The happiness of a job is determined using utility functions. The utility of a task is determined by a number of factors – basic constraints, variable constraints (how hungry am I? how mad am I?), and distance constraints (how far am I from the match factory?) Characters then color their utility function based on their own individual preferences: favourite pub, peaceful disposition, distrust of honeybees, general laziness, piousness, or whatever else we want. Some of these pieces of information come from a character traits system; characters with certain traits may be more likely (or less likely) to do certain things.
When we can do a job with more than one type of resource, we pick the best resource – the combination of resources which produces the highest utility. If a character can choose between drinking whiskey and gin, and the gin is closer but the whiskey is better, which one he chooses depends on how we set the weights of the utility function elements.
The character will then base their actions on these values. The FSM starts running, going through stages – walking to required objects, collecting required objects, walking to a job site, playing animations, and doing things. At any time, a citizen’s job may be interrupted – either by receiving a message requiring the citizen to re-evaluate his situation (“You are on fire now.” “You are being eaten by a bear.”) or if one of a certain category of possible jobs, which are evaluated sporadically during FSM execution, kicks in and is determined to be more useful than what he or she is currently doing. For instance, if a character is starving, at some point the “must find food” job becomes more useful than the “make widgets” job. At this point, we stop what we’re doing and switch tacts.
A job program (or FSM) consists of a collection of tasks, each of which (internally) are handled by other, smaller, finite state machines. Yay, progress.
Jobs also have event blocks attached to their XML. This tells the game some basic information about how the event affects the world. Events are tagged with a longevity and an importance; longevity indicates how long the event is remembered, and importance indicates how important the event is. (Importance scales exponentially.)

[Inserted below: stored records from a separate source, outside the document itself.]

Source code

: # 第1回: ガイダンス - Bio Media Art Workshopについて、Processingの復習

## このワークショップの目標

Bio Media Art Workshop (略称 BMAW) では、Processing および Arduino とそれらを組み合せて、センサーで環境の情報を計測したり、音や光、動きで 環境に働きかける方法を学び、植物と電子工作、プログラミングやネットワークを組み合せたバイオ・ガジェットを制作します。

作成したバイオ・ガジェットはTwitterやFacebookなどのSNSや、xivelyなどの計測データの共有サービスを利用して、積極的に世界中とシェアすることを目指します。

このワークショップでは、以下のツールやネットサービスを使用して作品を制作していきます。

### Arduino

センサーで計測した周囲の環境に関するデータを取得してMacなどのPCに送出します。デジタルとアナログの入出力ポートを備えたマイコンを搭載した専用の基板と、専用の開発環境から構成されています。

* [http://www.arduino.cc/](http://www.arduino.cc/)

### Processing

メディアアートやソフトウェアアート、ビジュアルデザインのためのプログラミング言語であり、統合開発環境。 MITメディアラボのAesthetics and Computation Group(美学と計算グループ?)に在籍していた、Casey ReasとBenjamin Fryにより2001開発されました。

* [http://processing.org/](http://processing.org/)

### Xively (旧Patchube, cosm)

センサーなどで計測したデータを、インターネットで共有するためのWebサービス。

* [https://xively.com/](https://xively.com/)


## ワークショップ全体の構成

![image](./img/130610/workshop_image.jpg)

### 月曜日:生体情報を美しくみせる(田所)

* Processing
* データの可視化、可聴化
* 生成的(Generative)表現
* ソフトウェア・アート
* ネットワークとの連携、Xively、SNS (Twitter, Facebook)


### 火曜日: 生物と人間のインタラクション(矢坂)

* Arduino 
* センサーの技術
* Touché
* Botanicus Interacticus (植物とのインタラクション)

Since we’re creating a moddable game, we’re eating our own dog-food. All of this is data driven. A sample job might look like this:
<job name="Pick Berries" display_name="Pick Berries" mandatory_eval="0"> <requires_resource_source type="plant" flag="BERRIES" amount="1" tag="bush"/> <requires_stockpile type="food" tag="stockpile"/> <utility> <base_job_utility weight="1"/> <distance_from tag="bush" weight="-1"/> </utility> <fsm> <walk_to tag="bush"/> <harvest tag="bush"/> <walk_to tag="stockpile"/> <drop_item_in_stockpile tag="stockpile"/> </fsm> <event importance="1" longevity="1"> <newspaper headline="[CITIZEN] Engages in Leisurely Berry-Picking" subline="Grand Day of Not Starving Reportedly Enjoyed by All" norton="about the unsightly picking of berries by [CITIZEN]"/> <poem type="commemorating the plucking of berries from a bush by [CITIZEN]"/> <art type="the plucking of berries from a #TAG bush# by [CITIZEN]"/> <element name="berries" plural="1"/> <element name="[CITIZEN]" plural="0"/> </event> </job>
And there you have it. Clearly, berry-picking is not an important event; however, if nothing else is going on, it might show up in the Empire Times. The “norton” tag is used to indicate the name of the gentleman who consistently writes to the Empire Times; his primary function is to complain about things. This is based on, and named after, a real chronic letter-writer to the Times of London circa 1898. Element tags in the event block indicate what the things are in the event. For instance, this event involves berries, and whoever executes the event [CITIZEN]. Consequently, you might produce art, commemorating the plucking of berries by Jeremiah Widgetsocket, where Jeremiah’s expression is plaintive, and the berries are… berries, I guess.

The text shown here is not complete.